A lot has happened since my last post. I was bedridden for most of the year, including having presumably a large seizure that sent me into a month of vertigo and being pretty unresponsive, unable to care for myself in the most basic of ways, and severe amnesia for the past 4 or so years and worse memory, in general (though my memory had been going downhill for a few years). I have Lyme Disease, Bartonella, mold toxicity, probable gluten intolerance, and too many mast cells. I am not innately mentally ill -- these illnesses have caused my "mental illness" which started suddenly around when I turned 19. I'm on high doses of antibiotics and was on a mold toxicity medication and recently had blood drawn and might get my treatment altered soon. I might need IV drips of meds from a mast cell expert, depending on test results. I might go back on Welchol (the mold toxicity med). I'm eating gluten-free right now (for the third time...) Other stuff might be done.

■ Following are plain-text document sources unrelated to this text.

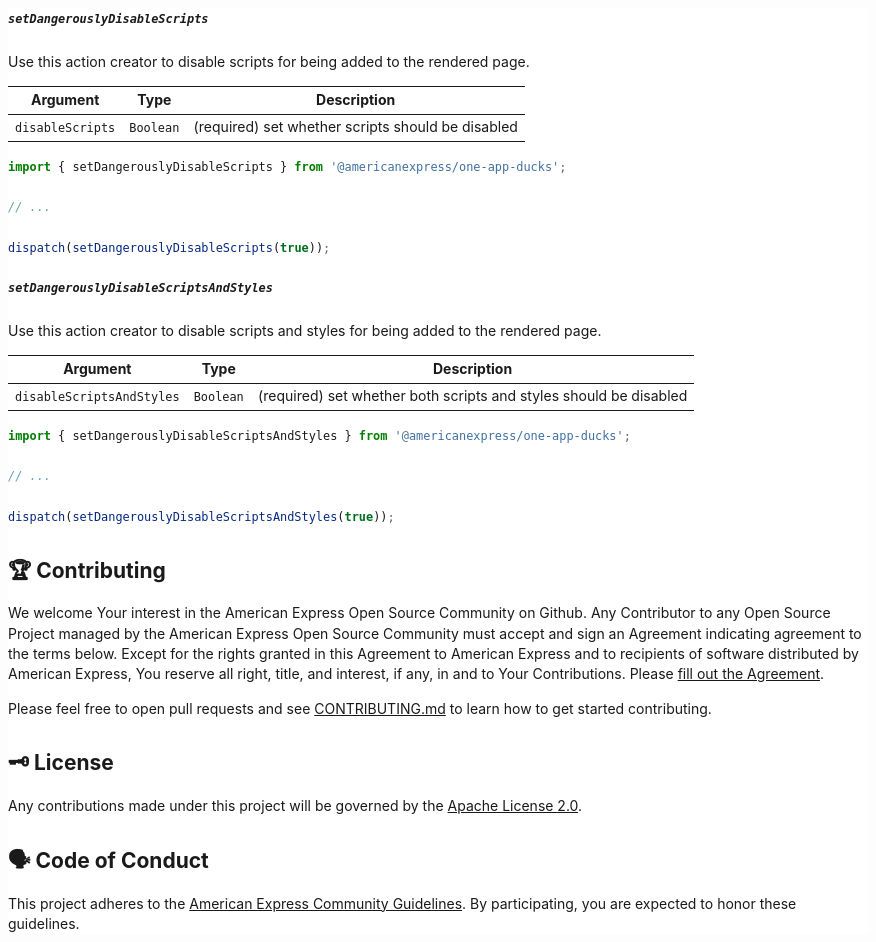 ##### `setDangerouslyDisableScripts`

Use this action creator to disable scripts for being added to the rendered page.

| Argument | Type | Description |
|---|---|---|
| `disableScripts` | `Boolean` | (required) set whether scripts should be disabled |

```js
import { setDangerouslyDisableScripts } from '@americanexpress/one-app-ducks';

// ...

dispatch(setDangerouslyDisableScripts(true));
```

##### `setDangerouslyDisableScriptsAndStyles`

Use this action creator to disable scripts and styles for being added to the rendered page.

| Argument | Type | Description |
|---|---|---|
| `disableScriptsAndStyles` | `Boolean` | (required) set whether both scripts and styles should be disabled |

```js
import { setDangerouslyDisableScriptsAndStyles } from '@americanexpress/one-app-ducks';

// ...

dispatch(setDangerouslyDisableScriptsAndStyles(true));
```





## 🏆 Contributing

We welcome Your interest in the American Express Open Source Community on Github.
Any Contributor to any Open Source Project managed by the American Express Open
Source Community must accept and sign an Agreement indicating agreement to the
terms below. Except for the rights granted in this Agreement to American Express
and to recipients of software distributed by American Express, You reserve all
right, title, and interest, if any, in and to Your Contributions. Please [fill
out the Agreement](https://cla-assistant.io/americanexpress/one-app-ducks).

Please feel free to open pull requests and see [CONTRIBUTING.md](./CONTRIBUTING.md) to learn how to get started contributing.

## 🗝️ License

Any contributions made under this project will be governed by the [Apache License
2.0](./LICENSE.txt).

## 🗣️ Code of Conduct

This project adheres to the [American Express Community Guidelines](./CODE_OF_CONDUCT.md).
By participating, you are expected to honor these guidelines.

Some of you might remember I was anorexic years ago -- well, I put on weight slowly over time, then quickly, ballooning up to 150lbs spring 2014. No diet or exercise made me drop a lb. Finally when I became incredibly ill and bedridden in the summer I started dropping weight (down to 126), but I gained a bit back. My normal and healthy is 100. I am 5'1". But I am slowly getting better -- I just still have a long way to go.

Michael and I are no longer romantically involved, but we remain best friends. My house was sold and I live in my old apartment complex (which I love) and Michael is here about half the time. He helps me infinitely. I have little money, due to health issues costing so much, etc. but I am intending to go to California by the fall to see another close friend who is very ill and losing her vision. First I have to finish saving for my eye exam and contacts and glasses, though :-/ I have no vision coverage. When I come back from California I intend to set up an appointment with the dental school in Chicago. I know I have cavities. I know putting off an appointment when your teeth are bad is not a good idea, but I have few options. I have priorities -- eyes, seeing my deathly ill friend, *then* fix my teeth.

My mother is trying to sell her house, and after she does she will buy a townhouse I will live in. My brother is intending to move to Ohio to be with his girlfriend, but he's not doing well right now with his mental illness and addictions, so who knows what will happen with him. At least my mother doesn't expect me to live with him. My mother will be moving in with her long-time partner who lives just down the street from her current residence. She has been spending every night there, almost, for many years now, anyways.

I'm in a much better place mentally, though I have good and bad days. My long-term goal is to save money for emergencies at the townhouse and to go to Peru when I am healthy enough to and have the stamina and lack of pain.

Probably Back

Okay, I think I will be writing here more again and less on FaceBook. FaceBook makes me super anxious and overloaded, whereas I have many years of great memories here at LiveJournal. I only primarily moved over there because many had abandoned LJ and I could keep up with many people on FB. This place makes me happy. If you are still around, I'd love it if you'd leave a little comment (just a "Hi!" or something) so I know who is here. I will also start reading LJ again and keeping up with you.